On the behavior of reversed iterators

From the docs:

│ Note

│ zip orders the calls to its subiterators in such a way that stateful iterators will not advance when another iterator finishes in the current iteration.

I assume this means that zip can reorder which arguments are iterated first - to better handle stateful iteration, of all things.

So that issue is kind of ignoring the contract in the docs.

Not necessarily, the equality can hold for impure functions depending on state that happens to not affect the iteration, which can be useful (functors). Since we can define Iterators.reverse and Base.reverse methods ourselves, we could make an iterable with different elements forwards versus backwards. It’s not something anyone would want, but it breaks the equality even with a pure function applied to the elements (map defaults to identity).

So that’s why earlier I said these methods seem intentional. Even if the eager versions are not equal, the nested lazy versions are made to be equal even if it wouldn’t match the eager versions. Now with more eyes on it, some people have the opinion it’s incorrect, but I suppose someone who thought it was a feature got to write it.

OP seems right there, stateful iterators’ lengths decrease with iteration so the type shouldn’t have the HasLength trait as documented.

julia> [length(itr) for i in (itr = Iterators.Stateful(1:5))] |> print
[4, 3, 2, 1, 0]
julia> Base.IteratorSize(typeof(Iterators.Stateful(1:5)))
Base.HasLength()

help?> Base.IteratorSize
  IteratorSize(itertype::Type) -> IteratorSize

  Given the type of an iterator, return one of the following values:

    •  SizeUnknown() if the length (number of elements) cannot be determined in advance.

    •  HasLength() if there is a fixed, finite length.

    •  HasShape{N}() if there is a known length plus a notion of multidimensional shape (as for
       an array). In this case N should give the number of dimensions, and the axes function is
       valid for the iterator.

    •  IsInfinite() if the iterator yields values forever.

  The default value (for iterators that do not define this function) is HasLength(). This means that
  most iterators are assumed to implement length.
3 Likes

The length of Iterators.Stateful does change as it is iterated though, so its useful to have for a single iterator. It works fine in zip on its own or with other iterators.
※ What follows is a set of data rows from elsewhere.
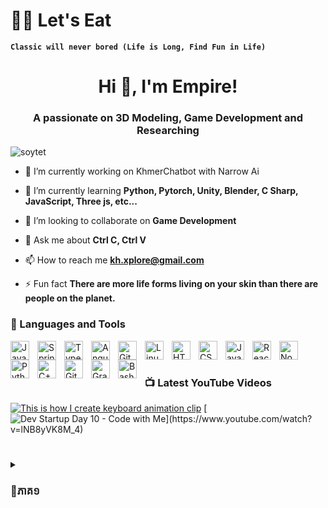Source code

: # 🏄‍♂️ Let's Eat

**`Classic will never bored (Life is Long, Find Fun in Life)`**


<h1 align="center">Hi 👋, I'm Empire!</h1>
<h3 align="center">A passionate on 3D Modeling, Game Development and Researching</h3>


<p align="left"> <img src="https://komarev.com/ghpvc/?username=soytet&label=Profile%20views&color=green&style=flat" alt="soytet" /> </p>

- 🔭 I’m currently working on KhmerChatbot with Narrow Ai

- 🌱 I’m currently learning **Python, Pytorch, Unity, Blender, C Sharp, JavaScript, Three js, etc...**

- 👯 I’m looking to collaborate on **Game Development**

- 💬 Ask me about **Ctrl C, Ctrl V**

- 📫 How to reach me **kh.xplore@gmail.com**

- ⚡ Fun fact **There are more life forms living on your skin than there are people on the planet.**

### 🧰 Languages and Tools

<img align="left" alt="Java" width="30px" style="padding-right:10px;" src="https://cdn.jsdelivr.net/gh/devicons/devicon/icons/java/java-original.svg"/>
<img align="left" alt="Spring" width="30px" style="padding-right:10px;" src="https://cdn.jsdelivr.net/gh/devicons/devicon/icons/spring/spring-original.svg" />
<img align="left" alt="TypeScript" width="30px" style="padding-right:10px;" src="https://cdn.jsdelivr.net/gh/devicons/devicon/icons/typescript/typescript-plain.svg" />
<img align="left" alt="Angular" width="30px" style="padding-right:10px;" src="https://cdn.jsdelivr.net/gh/devicons/devicon/icons/angularjs/angularjs-plain.svg" />
<img align="left" alt="Git" width="30px" style="padding-right:10px;" src="https://cdn.jsdelivr.net/gh/devicons/devicon/icons/git/git-original.svg" />
<img align="left" alt="Linux" width="30px" style="padding-right:10px;" src="https://cdn.jsdelivr.net/gh/devicons/devicon/icons/linux/linux-original.svg" />
<img align="left" alt="HTML" width="30px" style="padding-right:10px;" src="https://cdn.jsdelivr.net/gh/devicons/devicon/icons/html5/html5-plain.svg" />
<img align="left" alt="CSS" width="30px" style="padding-right:10px;" src="https://cdn.jsdelivr.net/gh/devicons/devicon/icons/css3/css3-plain.svg" />
<img align="left" alt="JavaScript" width="30px" style="padding-right:10px;" src="https://cdn.jsdelivr.net/gh/devicons/devicon/icons/javascript/javascript-plain.svg" />
<img align="left" alt="React" width="30px" style="padding-right:10px;" src="https://cdn.jsdelivr.net/gh/devicons/devicon/icons/react/react-original.svg" />
<img align="left" alt="NodeJS" width="30px" style="padding-right:10px;" src="https://cdn.jsdelivr.net/gh/devicons/devicon/icons/nodejs/nodejs-original.svg" />
<img align="left" alt="Python" width="30px" style="padding-right:10px;" src="https://cdn.jsdelivr.net/gh/devicons/devicon/icons/python/python-plain.svg" />
<img align="left" alt="C++" width="30px" style="padding-right:10px;" src="https://cdn.jsdelivr.net/gh/devicons/devicon/icons/cplusplus/cplusplus-line.svg" />
<img align="left" alt="GitHub" width="30px" style="padding-right:10px;" src="https://cdn.jsdelivr.net/gh/devicons/devicon/icons/github/github-original.svg" />
<img align="left" alt="Gradle" width="30px" style="padding-right:10px;" src="https://cdn.jsdelivr.net/gh/devicons/devicon/icons/gradle/gradle-plain.svg" />
<img align="left" alt="Bash" width="30px" style="padding-right:10px;" src="https://cdn.jsdelivr.net/gh/devicons/devicon/icons/bash/bash-original.svg" />
<br />

#

### 📺 Latest YouTube Videos

<!-- BEGIN YOUTUBE-CARDS -->
[![This is how I create keyboard animation clip](https://ytcards.demolab.com/?id=vkAfYEIIXio&title=My+first+keyboard+product+animation+%28w%2F+Instructions+Included%29&lang=en&timestamp=1701357302&background_color=%230d1117&title_color=%23ffffff&stats_color=%23dedede&max_title_lines=1&width=250&border_radius=5&duration=390 "This is how I create animation clips)")](https://www.youtube.com/watch?v=vkAfYEIIXio)
[![Dev Startup Day 10 - Code with Me](https://ytcards.demolab.com/?id=lNB8yVK8M_4&title=Modeling+យន្ដហោះ+Standard+GradeA&lang=en&timestamp=1700917232&background_color=%230d1117&title_color=%23ffffff&stats_color=%23dedede&max_title_lines=1&width=250&border_radius=5&duration=500"Modeling+យន្ដហោះ+Standard+GradeA")](https://www.youtube.com/watch?v=lNB8yVK8M_4)
<!-- END YOUTUBE-CARDS -->
#


<details>
 <summary><h3>💬ភាគ១ </h3></summary>
   ខ្ញុំបានចាប់ផ្ដើមក្នុងការសរសេរ Program តាំងតែពីខ្ញុំនៅវិទ្យាល័យមកម្ល៉េះ(Computer ពូរឲ្យ) កាលនោះ គ្មានចេះអីទេ ក្រៅពីយកសរសេរ HTML នឹង រៀនប្រើ Basic របស់ Blender។ ហើយបើសួរថា ចេះច្រើនអត់ កាលហ្នុង? ដូចជាគ្នានចេះអីសោះ ក្រៅពីស្គាល់ UI កុំព្យូរទ័រ។ បន្ទាប់ពីបានមកសកល ទំនេរអត់ការងារធ្វើ ក៏រៀន build website. រៀនប្រហែលបាន៣ខែ ធុញ! ក៏ទៅចាប់ Blender វិញ! បន្ទាប់ពីធុញ Blender ក៏រត់ទៅរៀន Unity.
   
#

<details>
 <summary><h3>💬ភាគ២ </h3></summary>
   (សុំរំលឹកបន្តិចភាគមុនបន្តិច) បន្តាប់ពីចាកចេញពី Blender ទៅប្រើ Unity. ក៏ជាប់ចិត្ដ ហើយឃើញថា អាកម្មវិធី១នេះ ដូចជាអាច Cover ការងារដែលខ្ញុំបានរៀនក្រែលដែរ ពីព្រោះថា អា Unity ហ្នឹងវាត្រូវការ 3D Model ហើយអាហ្នឹងដូចខ្ញុំបាន Mention ខាងលើចឹង ខ្ញុំរៀនវាតាំងពីខ្ញុំនៅវិទ្យាល័យ ចឹងហើយ វាដូចជាត្រូវប៉ាន់ម្យ៉ាងដែរ។ ខ្ញុំអាច Sculpting Character យកធ្វើជា Player, Modeling ព្រៃជាឈើធ្វើជា Environments, Rigging Character ធ្វើជា Animation យកទៅដាក់នឹង យូរនីតធី។​ ហើយបើនិយាយពី Website វិញ សួរថាមានប្រយោជន៍អត់។ ចម្លើយគឺស្រួលឆ្លើយ អ្វីដែលអ្នកកំពុងតែអានហ្នឹងហើយ ជាសម្ធិទផលដូចដែលឃើញស្រាប់...
- បើមានចម្ងល់ កុំភ្លេច Comment ហើយ Subscribe ១ទៅ 
   
#
<details>
 <summary><h3>💬ភាគ៣ </h3></summary>
         <p align="center">
            <a href="https://www.youtube.com/@endlessgamedev?sub_confirmation=1">
         <img alt="youtube subscribers" title="Subscribe to my YouTube channel" src="https://custom-icon-badges.demolab.com/youtube/channel/subscribers/UCSzMdFYKdTupoP9IytRmLFQ?color=%23E05D44&label=SUBSCRIBE&logo=video&logoColor=white&style=for-the-badge&labelColor=CE4630"/></a> 
         </p>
julia> x = Iterators.Stateful([1, 2, 3])
Base.Iterators.Stateful{Vector{Int64}, Union{Nothing, Tuple{Int64, Int64}}, Int64}([1, 2, 3], (1, 2), 3)

julia> length(x)
3

julia> iterate(x)
(1, nothing)

julia> length(x)
2

The problem happens when the same stateful iterator being used in multiple places at once so it iterates too fast. Its not that different to map! being broken when the dest array is the same as the source array.

Should we disallow a lot of length related behaviors because this is possible to do?

You’re right. Should have been more precise in that, e.g., in Haskell, such laws are stated (and documented) to hold for these functions and given the implementation obeys them cannot be broken by passing in a pure function. If impure functions were allowed as well, they could potentially be broken though. I did not mean to imply that they have to fail in this case.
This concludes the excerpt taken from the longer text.